- Poster
- Directed by: Kamal
- Written by: John Paul
- Produced by: R. S. Sreenivasan
- Starring: Mohanlal Urvasi
- Cinematography: Vipin Mohan
- Edited by: T. R. Sekhar
- Music by: M. K. Arjunan
- Production company: Sree Sai Productions
- Distributed by: Central Pictures
- Release date: 19 June 1986;
- Country: India
- Language: Malayalam

= Mizhineerppoovukal =

Mizhineerppoovukal is a 1986 Indian Malayalam-language drama film directed by Kamal (in his directorial debut) and written by John Paul, starring Mohanlal and Urvasi.
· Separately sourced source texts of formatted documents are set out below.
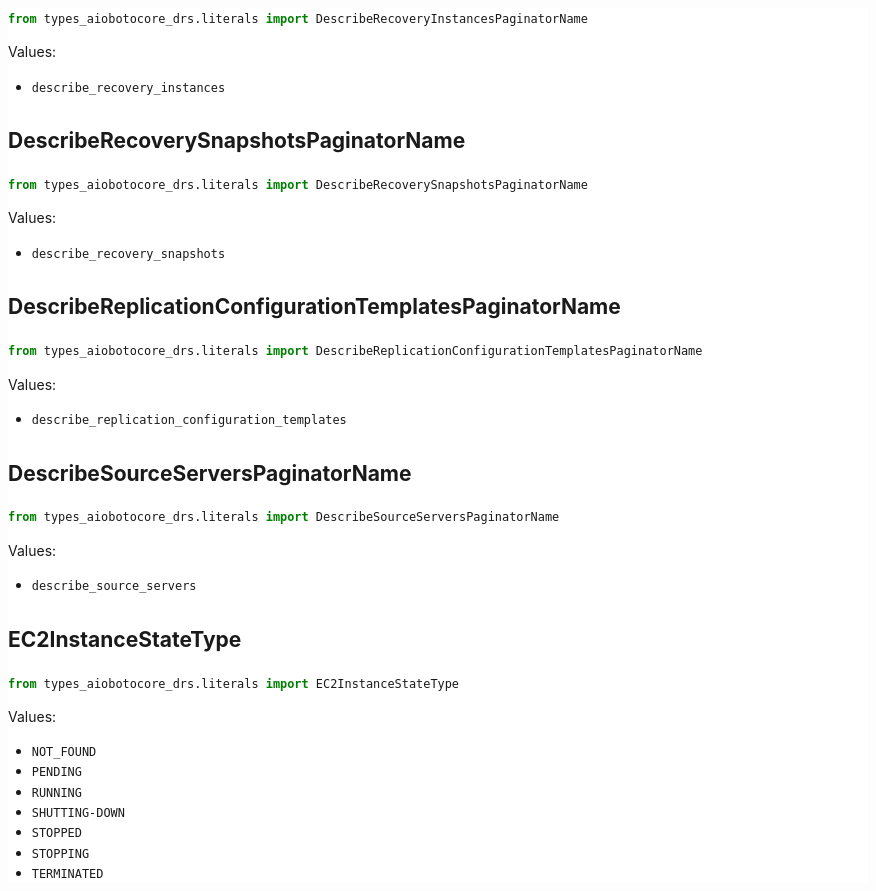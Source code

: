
 ```python
from types_aiobotocore_drs.literals import DescribeRecoveryInstancesPaginatorName
```

Values:

- `describe_recovery_instances`

<a id="describerecoverysnapshotspaginatorname"></a>

## DescribeRecoverySnapshotsPaginatorName

```python
from types_aiobotocore_drs.literals import DescribeRecoverySnapshotsPaginatorName
```

Values:

- `describe_recovery_snapshots`

<a id="describereplicationconfigurationtemplatespaginatorname"></a>

## DescribeReplicationConfigurationTemplatesPaginatorName

```python
from types_aiobotocore_drs.literals import DescribeReplicationConfigurationTemplatesPaginatorName
```

Values:

- `describe_replication_configuration_templates`

<a id="describesourceserverspaginatorname"></a>

## DescribeSourceServersPaginatorName

```python
from types_aiobotocore_drs.literals import DescribeSourceServersPaginatorName
```

Values:

- `describe_source_servers`

<a id="ec2instancestatetype"></a>

## EC2InstanceStateType

```python
from types_aiobotocore_drs.literals import EC2InstanceStateType
```

Values:

- `NOT_FOUND`
- `PENDING`
- `RUNNING`
- `SHUTTING-DOWN`
- `STOPPED`
- `STOPPING`
- `TERMINATED`
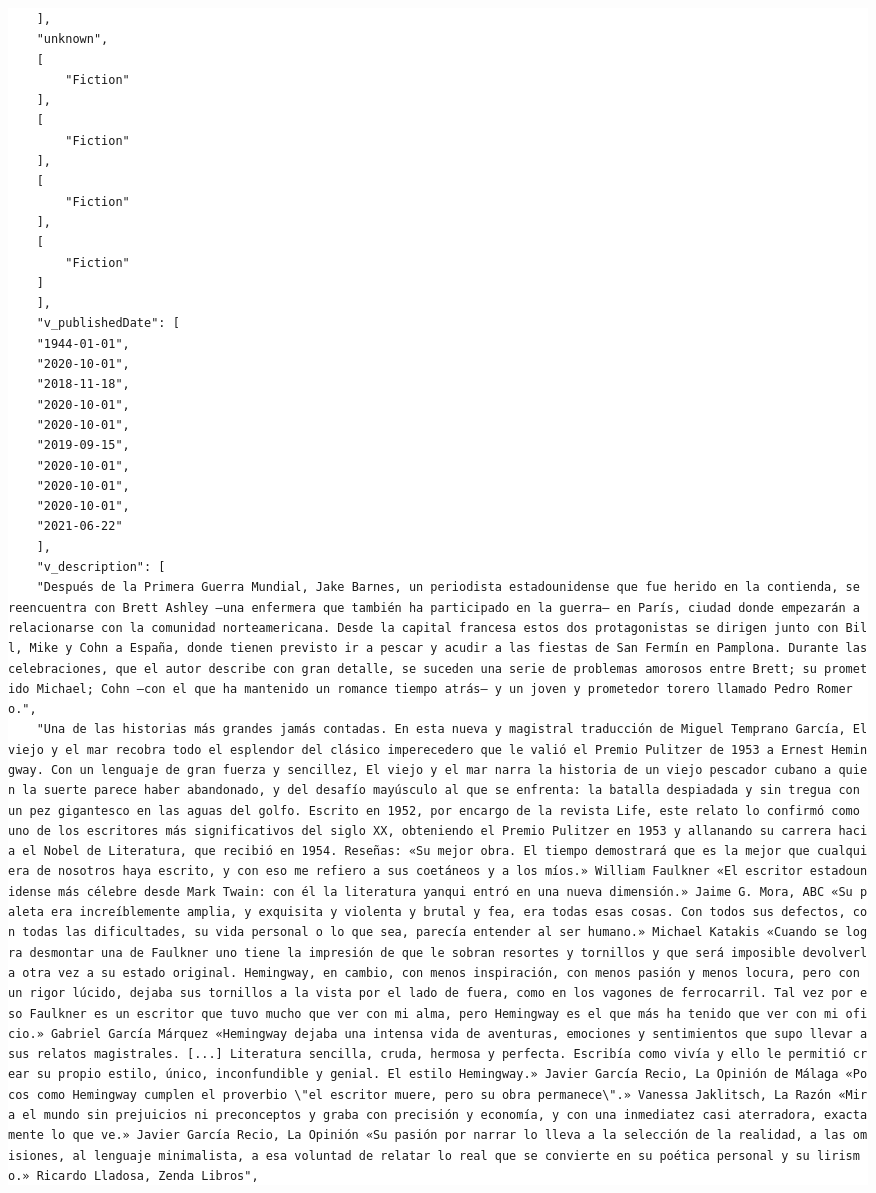 		],
		"unknown",
		[
		    "Fiction"
		],
		[
		    "Fiction"
		],
		[
		    "Fiction"
		],
		[
		    "Fiction"
		]
	    ],
	    "v_publishedDate": [
		"1944-01-01",
		"2020-10-01",
		"2018-11-18",
		"2020-10-01",
		"2020-10-01",
		"2019-09-15",
		"2020-10-01",
		"2020-10-01",
		"2020-10-01",
		"2021-06-22"
	    ],
	    "v_description": [
		"Después de la Primera Guerra Mundial, Jake Barnes, un periodista estadounidense que fue herido en la contienda, se reencuentra con Brett Ashley –una enfermera que también ha participado en la guerra– en París, ciudad donde empezarán a relacionarse con la comunidad norteamericana. Desde la capital francesa estos dos protagonistas se dirigen junto con Bill, Mike y Cohn a España, donde tienen previsto ir a pescar y acudir a las fiestas de San Fermín en Pamplona. Durante las celebraciones, que el autor describe con gran detalle, se suceden una serie de problemas amorosos entre Brett; su prometido Michael; Cohn –con el que ha mantenido un romance tiempo atrás– y un joven y prometedor torero llamado Pedro Romero.",
		"Una de las historias más grandes jamás contadas. En esta nueva y magistral traducción de Miguel Temprano García, El viejo y el mar recobra todo el esplendor del clásico imperecedero que le valió el Premio Pulitzer de 1953 a Ernest Hemingway. Con un lenguaje de gran fuerza y sencillez, El viejo y el mar narra la historia de un viejo pescador cubano a quien la suerte parece haber abandonado, y del desafío mayúsculo al que se enfrenta: la batalla despiadada y sin tregua con un pez gigantesco en las aguas del golfo. Escrito en 1952, por encargo de la revista Life, este relato lo confirmó como uno de los escritores más significativos del siglo XX, obteniendo el Premio Pulitzer en 1953 y allanando su carrera hacia el Nobel de Literatura, que recibió en 1954. Reseñas: «Su mejor obra. El tiempo demostrará que es la mejor que cualquiera de nosotros haya escrito, y con eso me refiero a sus coetáneos y a los míos.» William Faulkner «El escritor estadounidense más célebre desde Mark Twain: con él la literatura yanqui entró en una nueva dimensión.» Jaime G. Mora, ABC «Su paleta era increíblemente amplia, y exquisita y violenta y brutal y fea, era todas esas cosas. Con todos sus defectos, con todas las dificultades, su vida personal o lo que sea, parecía entender al ser humano.» Michael Katakis «Cuando se logra desmontar una de Faulkner uno tiene la impresión de que le sobran resortes y tornillos y que será imposible devolverla otra vez a su estado original. Hemingway, en cambio, con menos inspiración, con menos pasión y menos locura, pero con un rigor lúcido, dejaba sus tornillos a la vista por el lado de fuera, como en los vagones de ferrocarril. Tal vez por eso Faulkner es un escritor que tuvo mucho que ver con mi alma, pero Hemingway es el que más ha tenido que ver con mi oficio.» Gabriel García Márquez «Hemingway dejaba una intensa vida de aventuras, emociones y sentimientos que supo llevar a sus relatos magistrales. [...] Literatura sencilla, cruda, hermosa y perfecta. Escribía como vivía y ello le permitió crear su propio estilo, único, inconfundible y genial. El estilo Hemingway.» Javier García Recio, La Opinión de Málaga «Pocos como Hemingway cumplen el proverbio \"el escritor muere, pero su obra permanece\".» Vanessa Jaklitsch, La Razón «Mira el mundo sin prejuicios ni preconceptos y graba con precisión y economía, y con una inmediatez casi aterradora, exactamente lo que ve.» Javier García Recio, La Opinión «Su pasión por narrar lo lleva a la selección de la realidad, a las omisiones, al lenguaje minimalista, a esa voluntad de relatar lo real que se convierte en su poética personal y su lirismo.» Ricardo Lladosa, Zenda Libros",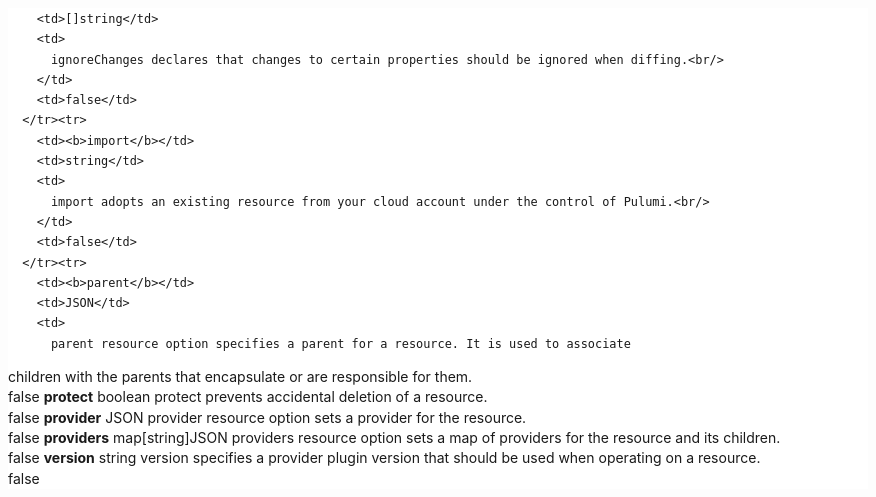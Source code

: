         <td>[]string</td>
        <td>
          ignoreChanges declares that changes to certain properties should be ignored when diffing.<br/>
        </td>
        <td>false</td>
      </tr><tr>
        <td><b>import</b></td>
        <td>string</td>
        <td>
          import adopts an existing resource from your cloud account under the control of Pulumi.<br/>
        </td>
        <td>false</td>
      </tr><tr>
        <td><b>parent</b></td>
        <td>JSON</td>
        <td>
          parent resource option specifies a parent for a resource. It is used to associate
children with the parents that encapsulate or are responsible for them.<br/>
        </td>
        <td>false</td>
      </tr><tr>
        <td><b>protect</b></td>
        <td>boolean</td>
        <td>
          protect prevents accidental deletion of a resource.<br/>
        </td>
        <td>false</td>
      </tr><tr>
        <td><b>provider</b></td>
        <td>JSON</td>
        <td>
          provider resource option sets a provider for the resource.<br/>
        </td>
        <td>false</td>
      </tr><tr>
        <td><b>providers</b></td>
        <td>map[string]JSON</td>
        <td>
          providers resource option sets a map of providers for the resource and its children.<br/>
        </td>
        <td>false</td>
      </tr><tr>
        <td><b>version</b></td>
        <td>string</td>
        <td>
          version specifies a provider plugin version that should be used when operating on a resource.<br/>
        </td>
        <td>false</td>
      </tr></tbody>
</table>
The music was composed by M. K. Arjunan. The plot follows the life of a womaniser, Richard (Mohanlal), who along with his friends used to seduce, gang rape and kill girls. It was the last film of Kottarakkara Sreedharan Nair.

==Plot==

It is the story of a womaniser, Richard, along with his friends, who seduce girls and finally kill them after gang rape. But destiny had different plans as the same womaniser really falls in love with a girl for the first time and he reaches the same tourist spot for their honeymoon. His same friends also partying there, find them.

==Cast==
- Mohanlal as Richard
- Urvasi as Aswathi Varma
- Lizy as Sophia Richard
- Minu Mohan as Betty Elizabeth Francis
- Innocent as Phalgunan Pillai
- Thilakan as Dr. Hameed
- Nedumudi Venu as Ayilyam thirunal Kumara Varma Thamburan
- Ashokan
- Bahadoor as Kariachen
- Valsala Menon as Kuttimaluamma
- Kottarakkara Sreedharan Nair as Father
- Siddique
- Babu Antony as Thommi, Richard's friend

== Soundtrack ==
The music was composed by M. K. Arjunan and the lyrics were written by R. K. Damodaran. The song "Chandra Kiranathin Chandanamunnum" from the film was a classic hit of the era.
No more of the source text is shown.